Teens in alarming body image battle
I was in my research and development lab the other day and came across this article written by Susie O’Brien in the Herald Sun Tuesday 30th October, 2018.
This is the alarming fact that the world is living and judging from the “outside in”.
Laura, 13, and friend Maddie, 12, know the pressure girls face over their appearance.
TEENAGE girls are locked in a battle with their bodies, with about half saying they have lost control of their eating and are afraid of gaining weight.
Boys are not immune from such pressures, with one in five expressing similar sentiments, according to a landmark report from the Australian Institute of Family Studies.

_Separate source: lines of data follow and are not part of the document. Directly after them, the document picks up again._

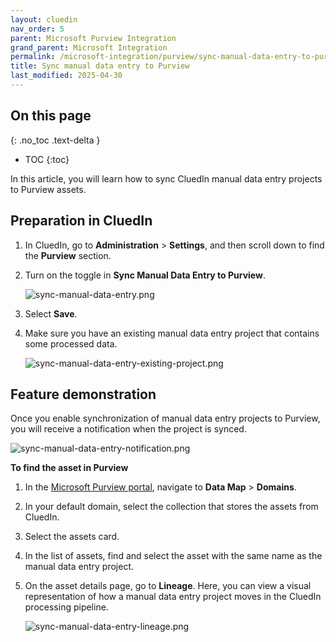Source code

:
 ```yaml
---
layout: cluedin
nav_order: 5
parent: Microsoft Purview Integration
grand_parent: Microsoft Integration
permalink: /microsoft-integration/purview/sync-manual-data-entry-to-purview
title: Sync manual data entry to Purview
last_modified: 2025-04-30
---
```

## On this page
{: .no_toc .text-delta }
- TOC
{:toc}

In this article, you will learn how to sync CluedIn manual data entry projects to Purview assets.

## Preparation in CluedIn

1. In CluedIn, go to **Administration** > **Settings**, and then scroll down to find the **Purview** section.
    
1. Turn on the toggle in **Sync Manual Data Entry to Purview**.

    ![sync-manual-data-entry.png](../../assets/images/microsoft-integration/purview/sync-manual-data-entry.png)

1. Select **Save**.

1. Make sure you have an existing manual data entry project that contains some processed data.

    ![sync-manual-data-entry-existing-project.png](../../assets/images/microsoft-integration/purview/sync-manual-data-entry-existing-project.png)

## Feature demonstration

Once you enable synchronization of manual data entry projects to Purview, you will receive a notification when the project is synced.

![sync-manual-data-entry-notification.png](../../assets/images/microsoft-integration/purview/sync-manual-data-entry-notification.png)

**To find the asset in Purview**

1. In the [Microsoft Purview portal](https://purview.microsoft.com/), navigate to **Data Map** > **Domains**.

1. In your default domain, select the collection that stores the assets from CluedIn.

1. Select the assets card.

1. In the list of assets, find and select the asset with the same name as the manual data entry project.

1. On the asset details page, go to **Lineage**. Here, you can view a visual representation of how a manual data entry project moves in the CluedIn processing pipeline.

    ![sync-manual-data-entry-lineage.png](../../assets/images/microsoft-integration/purview/sync-manual-data-entry-lineage.png)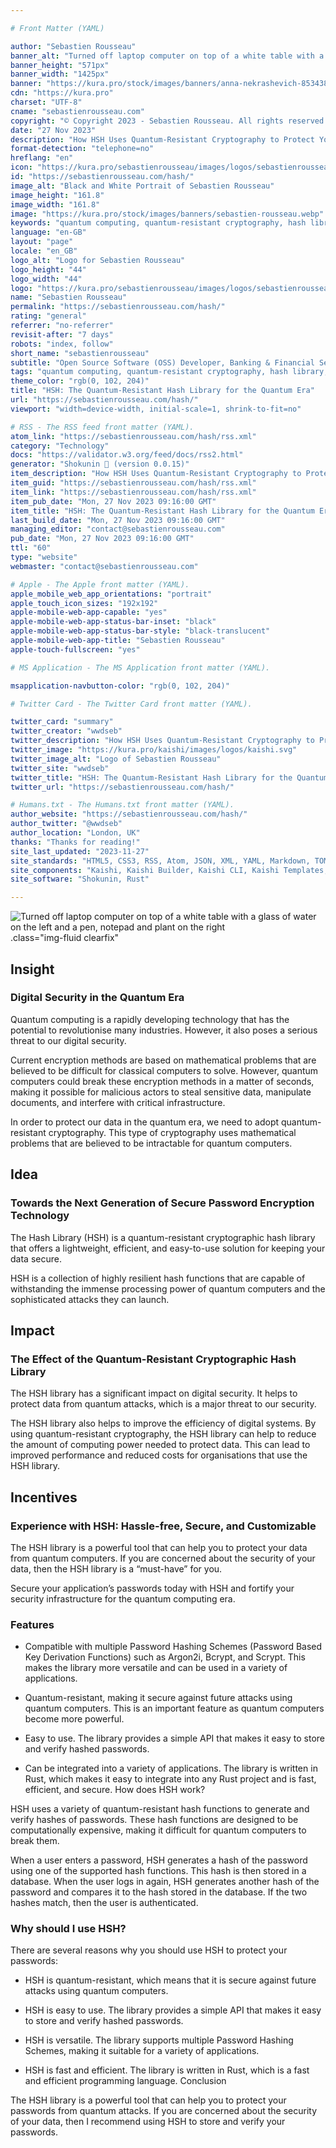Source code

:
 ```yaml
---

# Front Matter (YAML)

author: "Sebastien Rousseau"
banner_alt: "Turned off laptop computer on top of a white table with a glass of water on the left and a pen, notepad and plant on the right"
banner_height: "571px"
banner_width: "1425px"
banner: "https://kura.pro/stock/images/banners/anna-nekrashevich-8534387.webp"
cdn: "https://kura.pro"
charset: "UTF-8"
cname: "sebastienrousseau.com"
copyright: "© Copyright 2023 - Sebastien Rousseau. All rights reserved."
date: "27 Nov 2023"
description: "How HSH Uses Quantum-Resistant Cryptography to Protect Your Data"
format-detection: "telephone=no"
hreflang: "en"
icon: "https://kura.pro/sebastienrousseau/images/logos/sebastienrousseau.svg"
id: "https://sebastienrousseau.com/hash/"
image_alt: "Black and White Portrait of Sebastien Rousseau"
image_height: "161.8"
image_width: "161.8"
image: "https://kura.pro/stock/images/banners/sebastien-rousseau.webp"
keywords: "quantum computing, quantum-resistant cryptography, hash library, HSH, password encryption, data security, quantum attacks, digital security, cryptography, cybersecurity"
language: "en-GB"
layout: "page"
locale: "en_GB"
logo_alt: "Logo for Sebastien Rousseau"
logo_height: "44"
logo_width: "44"
logo: "https://kura.pro/sebastienrousseau/images/logos/sebastienrousseau.webp"
name: "Sebastien Rousseau"
permalink: "https://sebastienrousseau.com/hash/"
rating: "general"
referrer: "no-referrer"
revisit-after: "7 days"
robots: "index, follow"
short_name: "sebastienrousseau"
subtitle: "Open Source Software (OSS) Developer, Banking & Financial Service Professional"
tags: "quantum computing, quantum-resistant cryptography, hash library, HSH, password encryption, data security, quantum attacks, digital security, cryptography, cybersecurity"
theme_color: "rgb(0, 102, 204)"
title: "HSH: The Quantum-Resistant Hash Library for the Quantum Era"
url: "https://sebastienrousseau.com/hash/"
viewport: "width=device-width, initial-scale=1, shrink-to-fit=no"

# RSS - The RSS feed front matter (YAML).
atom_link: "https://sebastienrousseau.com/hash/rss.xml"
category: "Technology"
docs: "https://validator.w3.org/feed/docs/rss2.html"
generator: "Shokunin 🦀 (version 0.0.15)"
item_description: "How HSH Uses Quantum-Resistant Cryptography to Protect Your Data"
item_guid: "https://sebastienrousseau.com/hash/rss.xml"
item_link: "https://sebastienrousseau.com/hash/rss.xml"
item_pub_date: "Mon, 27 Nov 2023 09:16:00 GMT"
item_title: "HSH: The Quantum-Resistant Hash Library for the Quantum Era"
last_build_date: "Mon, 27 Nov 2023 09:16:00 GMT"
managing_editor: "contact@sebastienrousseau.com"
pub_date: "Mon, 27 Nov 2023 09:16:00 GMT"
ttl: "60"
type: "website"
webmaster: "contact@sebastienrousseau.com"

# Apple - The Apple front matter (YAML).
apple_mobile_web_app_orientations: "portrait"
apple_touch_icon_sizes: "192x192"
apple-mobile-web-app-capable: "yes"
apple-mobile-web-app-status-bar-inset: "black"
apple-mobile-web-app-status-bar-style: "black-translucent"
apple-mobile-web-app-title: "Sebastien Rousseau"
apple-touch-fullscreen: "yes"

# MS Application - The MS Application front matter (YAML).

msapplication-navbutton-color: "rgb(0, 102, 204)"

# Twitter Card - The Twitter Card front matter (YAML).

twitter_card: "summary"
twitter_creator: "wwdseb"
twitter_description: "How HSH Uses Quantum-Resistant Cryptography to Protect Your Data"
twitter_image: "https://kura.pro/kaishi/images/logos/kaishi.svg"
twitter_image_alt: "Logo of Sebastien Rousseau"
twitter_site: "wwdseb"
twitter_title: "HSH: The Quantum-Resistant Hash Library for the Quantum Era"
twitter_url: "https://sebastienrousseau.com/hash/"

# Humans.txt - The Humans.txt front matter (YAML).
author_website: "https://sebastienrousseau.com/hash/"
author_twitter: "@wwdseb"
author_location: "London, UK"
thanks: "Thanks for reading!"
site_last_updated: "2023-11-27"
site_standards: "HTML5, CSS3, RSS, Atom, JSON, XML, YAML, Markdown, TOML"
site_components: "Kaishi, Kaishi Builder, Kaishi CLI, Kaishi Templates, Kaishi Themes"
site_software: "Shokunin, Rust"

---
```


![Turned off laptop computer on top of a white table with a glass of water on the left and a pen, notepad and plant on the right](https://kura.pro/stock/images/banners/gdtography-911758.webp).class=\"img-fluid clearfix\"

## Insight

### Digital Security in the Quantum Era

Quantum computing is a rapidly developing technology that has the potential to revolutionise many industries. However, it also poses a serious threat to our digital security.

Current encryption methods are based on mathematical problems that are believed to be difficult for classical computers to solve. However, quantum computers could break these encryption methods in a matter of seconds, making it possible for malicious actors to steal sensitive data, manipulate documents, and interfere with critical infrastructure.

In order to protect our data in the quantum era, we need to adopt quantum-resistant cryptography. This type of cryptography uses mathematical problems that are believed to be intractable for quantum computers.

## Idea

### Towards the Next Generation of Secure Password Encryption Technology

The Hash Library (HSH) is a quantum-resistant cryptographic hash library that offers a lightweight, efficient, and easy-to-use solution for keeping your data secure.

HSH is a collection of highly resilient hash functions that are capable of withstanding the immense processing power of quantum computers and the sophisticated attacks they can launch.

## Impact

### The Effect of the Quantum-Resistant Cryptographic Hash Library

The HSH library has a significant impact on digital security. It helps to protect data from quantum attacks, which is a major threat to our security.

The HSH library also helps to improve the efficiency of digital systems. By using quantum-resistant cryptography, the HSH library can help to reduce the amount of computing power needed to protect data. This can lead to improved performance and reduced costs for organisations that use the HSH library.

## Incentives

### Experience with HSH: Hassle-free, Secure, and Customizable

The HSH library is a powerful tool that can help you to protect your data from quantum computers. If you are concerned about the security of your data, then the HSH library is a “must-have” for you.

Secure your application’s passwords today with HSH and fortify your security infrastructure for the quantum computing era.

### Features

* Compatible with multiple Password Hashing Schemes (Password Based Key Derivation Functions) such as Argon2i, Bcrypt, and Scrypt. This makes the library more versatile and can be used in a variety of applications.

* Quantum-resistant, making it secure against future attacks using quantum computers. This is an important feature as quantum computers become more powerful.

* Easy to use. The library provides a simple API that makes it easy to store and verify hashed passwords.

* Can be integrated into a variety of applications. The library is written in Rust, which makes it easy to integrate into any Rust project and is fast, efficient, and secure.
How does HSH work?

HSH uses a variety of quantum-resistant hash functions to generate and verify hashes of passwords. These hash functions are designed to be computationally expensive, making it difficult for quantum computers to break them.

When a user enters a password, HSH generates a hash of the password using one of the supported hash functions. This hash is then stored in a database. When the user logs in again, HSH generates another hash of the password and compares it to the hash stored in the database. If the two hashes match, then the user is authenticated.

### Why should I use HSH?

There are several reasons why you should use HSH to protect your passwords:

* HSH is quantum-resistant, which means that it is secure against future attacks using quantum computers.

* HSH is easy to use. The library provides a simple API that makes it easy to store and verify hashed passwords.

* HSH is versatile. The library supports multiple Password Hashing Schemes, making it suitable for a variety of applications.

* HSH is fast and efficient. The library is written in Rust, which is a fast and efficient programming language.
Conclusion

The HSH library is a powerful tool that can help you to protect your passwords from quantum attacks. If you are concerned about the security of your data, then I recommend using HSH to store and verify your passwords.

The report, released today, shows a quarter of girls and 12 per cent of boys are actively trying to restrict what they eat, despite the fact that 63 per cent of girls and 47 per cent of boys who diet are of an average weight.
Two in five of the girls who dieted had been trying to consistently lose weight since they were as young as 10.
The study of more than 3000 boys and girls aged 14-15 shows 54 per cent of girls and 19 per cent of boys fear gaining weight and 43 per cent of girls and 20 per cent of boys have lost control of their eating.
Up to a quarter of the girls said their weight was very important to how they felt about themselves as a person, compared to 11 per cent of boys.
Co-author and AIFS executive manager Dr Galina Daraganova said a small proportion of the teenagers met the criteria for anorexia or bulimia.
“Three per cent of the girls and 1 per cent of the boys had made themselves vomit at least once in the last four weeks to control their weight, and about 2 per cent of boys and girls had taken some type of medicine, such as laxatives or appetite suppressants,” she said.
Dr Daraganova said that although girls seemed to be worse off, the number of boys with eating problems should not be ignored.
Maddie, 12, said Instagram added to the pressure to be thin and fit. “Having the perfect photos is important, and many girls rely on editing to look different than they do in real life. SnapChat is also big.”
The study comes as rates of obesity in Australia have escalated in the past few decades, with nearly two-in-three adults and one-in-four children considered to be overweight or obese in 2014-15.
Dr Daraganova said the study confirmed the link between problematic eating behaviours and anxiety and depression.
Australian Institute of Family Studies director Anne Hollonds said negative attitudes towards body image were a risk for eating disorders.